Examining Diet-Related Care Practices Among Adults with Type 2 Diabetes: A Focus on Glycemic Index Choices.

Auteur(s) :
Johnson ST., Johnson JA., Storey KE., Mathe N., Avedzi HM., Bearman S.
Date :
Oct, 2016
Source(s) :
Can J Diet Pract Res.. #: p1-6
Adresse :
School of Public Health, University of Alberta, Edmonton, AB. nonsikelelo.mathe@ualberta.ca

Sommaire de l'article

We examined self-care dietary practices and usual intakes among adults with Type 2 diabetes in Alberta, Canada, using data from the Healthy Eating and Active Living for Diabetes study. Participants completed a modified Fat/Sugar/Fruit/Vegetable Screener and answered questions about the number of days per week they followed specific diabetes self-care dietary recommendations. Capillary blood samples were collected to assess glycemic control measured by hemoglobin A1c (HbA1c). ANOVA was used to examine differences in dietary self-care, intakes, and glycemic control across categories of days/week of practicing recommended dietary behaviour.

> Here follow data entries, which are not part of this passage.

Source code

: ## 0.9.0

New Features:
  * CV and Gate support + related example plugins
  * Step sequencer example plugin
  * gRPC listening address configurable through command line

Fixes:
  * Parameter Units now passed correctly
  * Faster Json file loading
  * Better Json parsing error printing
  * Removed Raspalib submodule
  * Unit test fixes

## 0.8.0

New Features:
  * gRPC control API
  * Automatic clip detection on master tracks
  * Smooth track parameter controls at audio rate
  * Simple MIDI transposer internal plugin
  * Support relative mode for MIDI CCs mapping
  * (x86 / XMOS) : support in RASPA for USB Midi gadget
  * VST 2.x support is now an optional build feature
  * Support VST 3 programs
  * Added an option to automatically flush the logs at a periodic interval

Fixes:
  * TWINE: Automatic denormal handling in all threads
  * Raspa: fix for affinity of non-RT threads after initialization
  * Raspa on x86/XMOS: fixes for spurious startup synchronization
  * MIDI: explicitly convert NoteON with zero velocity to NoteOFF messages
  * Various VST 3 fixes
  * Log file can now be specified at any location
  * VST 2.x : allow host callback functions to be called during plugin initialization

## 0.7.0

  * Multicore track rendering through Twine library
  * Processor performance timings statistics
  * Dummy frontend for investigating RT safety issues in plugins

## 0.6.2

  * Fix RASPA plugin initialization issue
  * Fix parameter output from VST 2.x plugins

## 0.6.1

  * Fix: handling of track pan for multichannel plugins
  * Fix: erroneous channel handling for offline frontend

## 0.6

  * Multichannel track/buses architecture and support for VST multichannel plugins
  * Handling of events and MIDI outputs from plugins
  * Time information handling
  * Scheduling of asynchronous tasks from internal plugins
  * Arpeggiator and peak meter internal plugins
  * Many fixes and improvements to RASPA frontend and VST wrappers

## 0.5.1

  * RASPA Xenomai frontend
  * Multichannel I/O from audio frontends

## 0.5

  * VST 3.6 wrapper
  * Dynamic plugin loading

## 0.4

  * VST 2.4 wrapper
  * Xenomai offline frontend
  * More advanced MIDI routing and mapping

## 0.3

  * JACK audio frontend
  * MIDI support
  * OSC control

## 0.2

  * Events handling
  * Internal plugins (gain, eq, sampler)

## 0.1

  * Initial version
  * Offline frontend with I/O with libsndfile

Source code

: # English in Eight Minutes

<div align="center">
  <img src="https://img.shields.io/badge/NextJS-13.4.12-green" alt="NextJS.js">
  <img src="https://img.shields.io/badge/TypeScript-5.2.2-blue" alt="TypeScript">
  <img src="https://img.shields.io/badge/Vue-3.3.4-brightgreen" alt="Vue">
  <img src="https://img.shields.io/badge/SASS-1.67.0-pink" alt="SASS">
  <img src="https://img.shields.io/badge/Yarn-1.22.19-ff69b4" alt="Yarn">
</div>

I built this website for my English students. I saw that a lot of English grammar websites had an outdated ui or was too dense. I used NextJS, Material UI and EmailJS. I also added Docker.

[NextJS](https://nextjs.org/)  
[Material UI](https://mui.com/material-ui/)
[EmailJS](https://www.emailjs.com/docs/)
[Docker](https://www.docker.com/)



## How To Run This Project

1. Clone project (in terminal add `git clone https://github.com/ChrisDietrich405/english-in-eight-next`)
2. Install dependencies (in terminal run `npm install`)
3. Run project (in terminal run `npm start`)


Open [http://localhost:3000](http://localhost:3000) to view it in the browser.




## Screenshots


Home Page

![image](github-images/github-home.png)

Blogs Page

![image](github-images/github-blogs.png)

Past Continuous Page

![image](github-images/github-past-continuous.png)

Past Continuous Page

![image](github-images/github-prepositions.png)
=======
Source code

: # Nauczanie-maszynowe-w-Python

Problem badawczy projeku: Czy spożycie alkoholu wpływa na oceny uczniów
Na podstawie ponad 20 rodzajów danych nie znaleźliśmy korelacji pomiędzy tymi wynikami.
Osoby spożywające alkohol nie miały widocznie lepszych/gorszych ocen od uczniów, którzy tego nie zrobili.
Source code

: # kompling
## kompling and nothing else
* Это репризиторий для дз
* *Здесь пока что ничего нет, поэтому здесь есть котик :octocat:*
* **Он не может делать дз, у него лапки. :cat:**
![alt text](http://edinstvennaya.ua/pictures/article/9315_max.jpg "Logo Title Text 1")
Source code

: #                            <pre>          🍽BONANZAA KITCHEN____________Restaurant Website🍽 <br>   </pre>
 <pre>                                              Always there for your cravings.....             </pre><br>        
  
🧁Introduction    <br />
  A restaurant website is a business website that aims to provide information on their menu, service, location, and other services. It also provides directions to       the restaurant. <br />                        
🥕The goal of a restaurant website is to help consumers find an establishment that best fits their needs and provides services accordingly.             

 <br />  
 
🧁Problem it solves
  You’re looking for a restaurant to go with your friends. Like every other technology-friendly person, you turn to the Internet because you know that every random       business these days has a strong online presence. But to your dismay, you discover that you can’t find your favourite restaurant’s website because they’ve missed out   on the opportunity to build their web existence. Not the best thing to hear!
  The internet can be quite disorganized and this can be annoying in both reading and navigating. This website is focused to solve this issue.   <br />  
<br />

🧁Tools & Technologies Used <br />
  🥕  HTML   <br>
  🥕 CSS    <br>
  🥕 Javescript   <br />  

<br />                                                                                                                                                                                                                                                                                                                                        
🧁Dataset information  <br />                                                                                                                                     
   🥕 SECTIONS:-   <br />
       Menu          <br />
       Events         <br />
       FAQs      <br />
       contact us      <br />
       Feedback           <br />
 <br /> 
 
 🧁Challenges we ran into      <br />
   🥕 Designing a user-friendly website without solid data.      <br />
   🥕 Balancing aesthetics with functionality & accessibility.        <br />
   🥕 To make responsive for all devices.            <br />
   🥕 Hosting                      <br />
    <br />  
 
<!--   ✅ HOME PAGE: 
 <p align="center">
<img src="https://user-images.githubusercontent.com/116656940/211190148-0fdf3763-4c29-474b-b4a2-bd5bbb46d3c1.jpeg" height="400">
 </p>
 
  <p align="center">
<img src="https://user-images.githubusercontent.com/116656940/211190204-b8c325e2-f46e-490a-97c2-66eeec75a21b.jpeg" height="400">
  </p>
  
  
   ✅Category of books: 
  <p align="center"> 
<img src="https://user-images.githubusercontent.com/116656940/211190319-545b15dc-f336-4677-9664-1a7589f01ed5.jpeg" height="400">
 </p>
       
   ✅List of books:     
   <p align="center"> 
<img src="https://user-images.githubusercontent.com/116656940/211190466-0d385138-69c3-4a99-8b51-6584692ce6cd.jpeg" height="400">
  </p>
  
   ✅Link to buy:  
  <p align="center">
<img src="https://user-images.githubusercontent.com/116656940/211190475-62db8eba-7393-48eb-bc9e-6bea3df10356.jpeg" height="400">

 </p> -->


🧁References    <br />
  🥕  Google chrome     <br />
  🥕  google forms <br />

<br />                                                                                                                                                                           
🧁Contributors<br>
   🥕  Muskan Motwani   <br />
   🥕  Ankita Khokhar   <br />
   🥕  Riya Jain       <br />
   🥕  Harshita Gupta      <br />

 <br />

Participants (n = 196) were 51% women, mean ± SD age 59.6 ± 8.5 years, with BMI 33.6 ± 6.5 kg/m(2), and diabetes duration of 5.1 ± 6.3 years. Sixteen percent of participants were unfamiliar with low-GI eating and 28% did not include low-GI foods in their diet. Overall, lower mean intake of saturated fat, trans fat, added sugars, higher fibre, and greater GI were each associated with meeting diabetes-related dietary behaviours including: eating ≥5 servings of vegetables and fruit; avoiding processed high fat foods; and replacing high with low-GI foods (P < 0.05). No clear pattern was observed for low-GI eating and HbA1c.